▶ [What the task asks]:
Pictures excluded, reproduce exactly the lines below from the one with "<li>Create date: 20/11/2022</li>" through the one with "- prepare for", both included.
──────── Input material
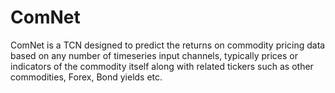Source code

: # ComNet

ComNet is a TCN designed to predict the returns on commodity pricing data based on any number of timeseries input channels,
typically prices or indicators of the commodity itself along with related tickers such as other commodities, Forex, Bond yields etc.
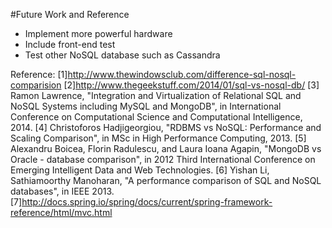 #Future Work and Reference

* Implement more powerful hardware
* Include front-end test
* Test other NoSQL database such as Cassandra


Reference:
[1]http://www.thewindowsclub.com/difference-sql-nosql-comparision
[2]http://www.thegeekstuff.com/2014/01/sql-vs-nosql-db/
[3] Ramon Lawrence, "Integration and Virtualization of Relational SQL and NoSQL Systems including MySQL and MongoDB", in International Conference on Computational Science and Computational Intelligence, 2014.
[4] Christoforos Hadjigeorgiou, "RDBMS vs NoSQL: Performance and Scaling Comparison", in MSc in High Performance Computing, 2013.
[5] Alexandru Boicea, Florin Radulescu, and Laura Ioana Agapin, "MongoDB vs Oracle - database comparison", in 2012 Third International Conference on Emerging Intelligent Data and Web Technologies.
[6] Yishan Li, Sathiamoorthy Manoharan, "A performance comparison of SQL and NoSQL databases", in IEEE 2013.
[7]http://docs.spring.io/spring/docs/current/spring-framework-reference/html/mvc.html
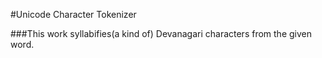 #Unicode Character Tokenizer

###This work syllabifies(a kind of) Devanagari characters from the given word.
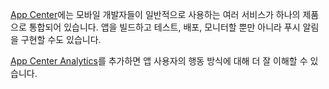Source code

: ﻿[App Center](https://appcenter.ms/)에는 모바일 개발자들이 일반적으로 사용하는 여러 서비스가 하나의 제품으로 통합되어 있습니다. 앱을 빌드하고 테스트, 배포, 모니터할 뿐만 아니라 푸시 알림을 구현할 수도 있습니다.

[App Center Analytics](https://docs.microsoft.com/appcenter/analytics/)를 추가하면 앱 사용자의 행동 방식에 대해 더 잘 이해할 수 있습니다.
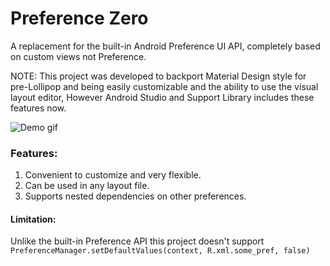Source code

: # Preference Zero

A replacement for the built-in Android Preference UI API, completely based on custom views not Preference.

NOTE: This project was developed to backport Material Design style for pre-Lollipop
and being easily customizable and the ability to use the visual layout editor,
However Android Studio and Support Library includes these features now.

![Demo gif](https://media.giphy.com/media/559q8q0bendPqKox8n/giphy.gif*D4Zxe8gKFTtoF4LcZ8CoNw.gif)

### Features:

1. Convenient to customize and very flexible.
2. Can be used in any layout file.
3. Supports nested dependencies on other preferences.

#### Limitation:

Unlike the built-in Preference API this project
doesn't support `PreferenceManager.setDefaultValues(context, R.xml.some_pref, false)`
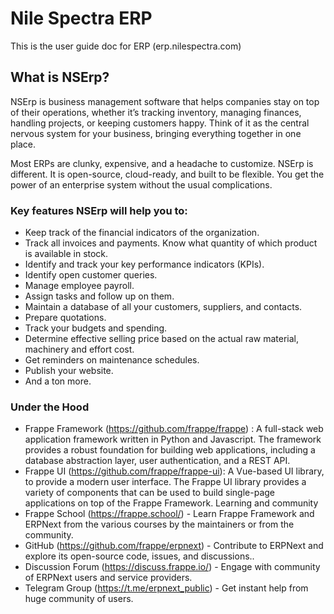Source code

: # Nile Spectra ERP
This is the user guide doc for ERP (erp.nilespectra.com)

## What is NSErp?
NSErp is business management software that helps companies stay on top of their operations, whether it’s tracking inventory, managing finances, handling projects, or keeping customers happy. Think of it as the central nervous system for your business, bringing everything together in one place.

Most ERPs are clunky, expensive, and a headache to customize. NSErp is different. It is open-source, cloud-ready, and built to be flexible. You get the power of an enterprise system without the usual complications.

### Key features NSErp will help you to:

* Keep track of the financial indicators of the organization.
* Track all invoices and payments.
Know what quantity of which product is available in stock.
* Identify and track your key performance indicators (KPIs).
* Identify open customer queries.
* Manage employee payroll.
* Assign tasks and follow up on them.
* Maintain a database of all your customers, suppliers, and contacts.
* Prepare quotations.
* Track your budgets and spending.
* Determine effective selling price based on the actual raw material, machinery and effort cost.
* Get reminders on maintenance schedules.
* Publish your website.
* And a ton more.

### Under the Hood 
* Frappe Framework (https://github.com/frappe/frappe) : A full-stack web application framework written in Python and Javascript. The framework provides a robust foundation for building web applications, including a database abstraction layer, user authentication, and a REST API.
* Frappe UI (https://github.com/frappe/frappe-ui): A Vue-based UI library, to provide a modern user interface. The Frappe UI library provides a variety of components that can be used to build single-page applications on top of the Frappe Framework.
Learning and community 
* Frappe School (https://frappe.school/) - Learn Frappe Framework and ERPNext from the various courses by the maintainers or from the community.
* GitHub (https://github.com/frappe/erpnext) - Contribute to ERPNext and explore its open-source code, issues, and discussions..
* Discussion Forum (https://discuss.frappe.io/) - Engage with community of ERPNext users and service providers.
* Telegram Group (https://t.me/erpnext_public) - Get instant help from huge community of users.
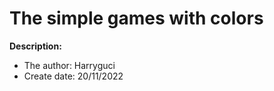 <h1>
    The simple games with colors
</h1>
<p>
    <b>Description:<br></b>
</p>
<ul>
    <li>The author: Harryguci</li>
    <li>Create date: 20/11/2022</li>
</ul>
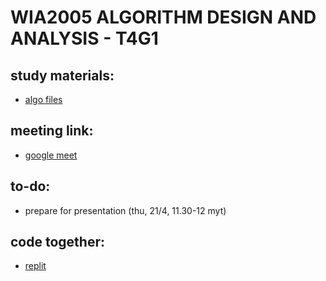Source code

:# WIA2005 ALGORITHM DESIGN AND ANALYSIS - T4G1


## study materials:
- [algo files](https://github.com/ftp7/um-2022/tree/main/um-algo)

## meeting link:
- [google meet](https://meet.google.com/jbq-gcgh-ubd)

## to-do:
- prepare for presentation (thu, 21/4, 11.30-12 myt)

## code together:
- [replit](https://replit.com/join/tegsosvstj-ftp7)


####
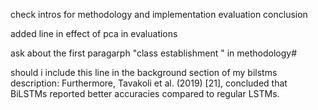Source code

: check intros for methodology and implementation evaluation conclusion

added line in effect of pca in evaluations


ask about the first paragarph  "class establishment " in methodology#



should i include this line in the background section of my bilstms description:
Furthermore, Tavakoli et al. (2019) [21], concluded that BiLSTMs reported
better accuracies compared to regular LSTMs.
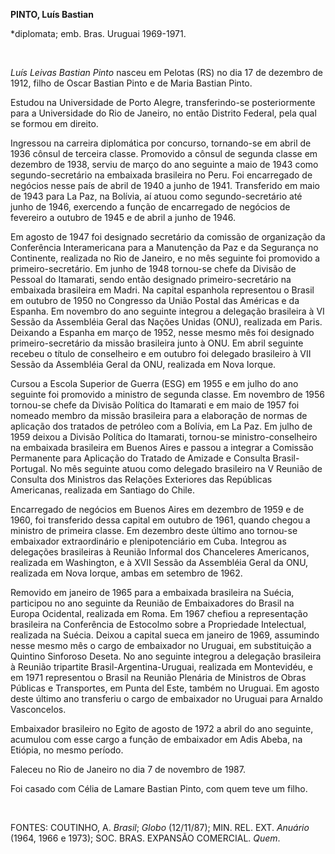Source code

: **PINTO, Luís Bastian**

\*diplomata; emb. Bras. Uruguai 1969-1971.

 

*Luís Leivas Bastian Pinto* nasceu em Pelotas (RS) no dia 17 de dezembro
de 1912, filho de Oscar Bastian Pinto e de Maria Bastian Pinto.

Estudou na Universidade de Porto Alegre, transferindo-se posteriormente
para a Universidade do Rio de Janeiro, no então Distrito Federal, pela
qual se formou em direito.

Ingressou na carreira diplomática por concurso, tornando-se em abril de
1936 cônsul de terceira classe. Promovido a cônsul de segunda classe em
dezembro de 1938, serviu de março do ano seguinte a maio de 1943 como
segundo-secretário na embaixada brasileira no Peru. Foi encarregado de
negócios nesse país de abril de 1940 a junho de 1941. Transferido em
maio de 1943 para La Paz, na Bolívia, aí atuou como segundo-secretário
até junho de 1946, exercendo a função de encarregado de negócios de
fevereiro a outubro de 1945 e de abril a junho de 1946.

Em agosto de 1947 foi designado secretário da comissão de organização da
Conferência Interamericana para a Manutenção da Paz e da Segurança no
Continente, realizada no Rio de Janeiro, e no mês seguinte foi promovido
a primeiro-secretário. Em junho de 1948 tornou-se chefe da Divisão de
Pessoal do Itamarati, sendo então designado primeiro-secretário na
embaixada brasileira em Madri. Na capital espanhola representou o Brasil
em outubro de 1950 no Congresso da União Postal das Américas e da
Espanha. Em novembro do ano seguinte integrou a delegação brasileira à
VI Sessão da Assembléia Geral das Nações Unidas (ONU), realizada em
Paris. Deixando a Espanha em março de 1952, nesse mesmo mês foi
designado primeiro-secretário da missão brasileira junto à ONU. Em abril
seguinte recebeu o título de conselheiro e em outubro foi delegado
brasileiro à VII Sessão da Assembléia Geral da ONU, realizada em Nova
Iorque.

Cursou a Escola Superior de Guerra (ESG) em 1955 e em julho do ano
seguinte foi promovido a ministro de segunda classe. Em novembro de 1956
tornou-se chefe da Divisão Política do Itamarati e em maio de 1957 foi
nomeado membro da missão brasileira para a elaboração de normas de
aplicação dos tratados de petróleo com a Bolívia, em La Paz. Em julho de
1959 deixou a Divisão Política do Itamarati, tornou-se
ministro-conselheiro na embaixada brasileira em Buenos Aires e passou a
integrar a Comissão Permanente para Aplicação do Tratado de Amizade e
Consulta Brasil-Portugal. No mês seguinte atuou como delegado brasileiro
na V Reunião de Consulta dos Ministros das Relações Exteriores das
Repúblicas Americanas, realizada em Santiago do Chile.

Encarregado de negócios em Buenos Aires em dezembro de 1959 e de 1960,
foi transferido dessa capital em outubro de 1961, quando chegou a
ministro de primeira classe. Em dezembro deste último ano tornou-se
embaixador extraordinário e plenipotenciário em Cuba. Integrou as
delegações brasileiras à Reunião Informal dos Chanceleres Americanos,
realizada em Washington, e à XVII Sessão da Assembléia Geral da ONU,
realizada em Nova Iorque, ambas em setembro de 1962.

Removido em janeiro de 1965 para a embaixada brasileira na Suécia,
participou no ano seguinte da Reunião de Embaixadores do Brasil na
Europa Ocidental, realizada em Roma. Em 1967 chefiou a representação
brasileira na Conferência de Estocolmo sobre a Propriedade Intelectual,
realizada na Suécia. Deixou a capital sueca em janeiro de 1969,
assumindo nesse mesmo mês o cargo de embaixador no Uruguai, em
substituição a Quintino Sinforoso Deseta. No ano seguinte integrou a
delegação brasileira à Reunião tripartite Brasil-Argentina-Uruguai,
realizada em Montevidéu, e em 1971 representou o Brasil na Reunião
Plenária de Ministros de Obras Públicas e Transportes, em Punta del
Este, também no Uruguai. Em agosto deste último ano transferiu o cargo
de embaixador no Uruguai para Arnaldo Vasconcelos.

Embaixador brasileiro no Egito de agosto de 1972 a abril do ano
seguinte, acumulou com esse cargo a função de embaixador em Adis Abeba,
na Etiópia, no mesmo período.

Faleceu no Rio de Janeiro no dia 7 de novembro de 1987.

Foi casado com Célia de Lamare Bastian Pinto, com quem teve um filho.

 

FONTES: COUTINHO, A. *Brasil*; *Globo* (12/11/87); MIN. REL. EXT.
*Anuário* (1964, 1966 e 1973); SOC. BRAS. EXPANSÃO COMERCIAL. *Quem*.

 
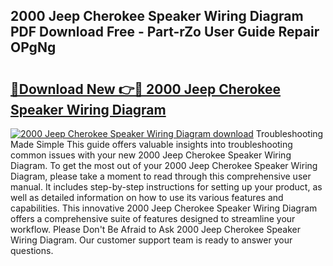 ## 2000 Jeep Cherokee Speaker Wiring Diagram PDF Download Free - Part-rZo User Guide Repair OPgNg

# <h2><a href="http://dflxe2t.blite.top/?on=2000+Jeep+Cherokee+Speaker+Wiring+Diagram">🔗Download New 👉🔴 2000 Jeep Cherokee Speaker Wiring Diagram</a></h2>

[![2000 Jeep Cherokee Speaker Wiring Diagram download](https://i.imgur.com/lujVjoI.png)](http://dflxe2t.blite.top/?on=2000+Jeep+Cherokee+Speaker+Wiring+Diagram)
Troubleshooting Made Simple This guide offers valuable insights into troubleshooting common issues with your new 2000 Jeep Cherokee Speaker Wiring Diagram. To get the most out of your 2000 Jeep Cherokee Speaker Wiring Diagram, please take a moment to read through this comprehensive user manual. It includes step-by-step instructions for setting up your product, as well as detailed information on how to use its various features and capabilities. This innovative 2000 Jeep Cherokee Speaker Wiring Diagram offers a comprehensive suite of features designed to streamline your workflow. Please Don't Be Afraid to Ask 2000 Jeep Cherokee Speaker Wiring Diagram. Our customer support team is ready to answer your questions.
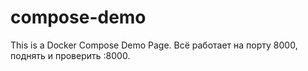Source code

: # compose-demo
This is a Docker Compose Demo Page.
Всё работает на порту 8000, поднять и проверить <ip>:8000.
────────────────
▶ [Finished task]:
    <li>Create date: 20/11/2022</li>
</ul>
Source code

:# WIA2005 ALGORITHM DESIGN AND ANALYSIS - T4G1


## study materials:
- [algo files](https://github.com/ftp7/um-2022/tree/main/um-algo)

## meeting link:
- [google meet](https://meet.google.com/jbq-gcgh-ubd)

## to-do:
- prepare for presentation (thu, 21/4, 11.30-12 myt)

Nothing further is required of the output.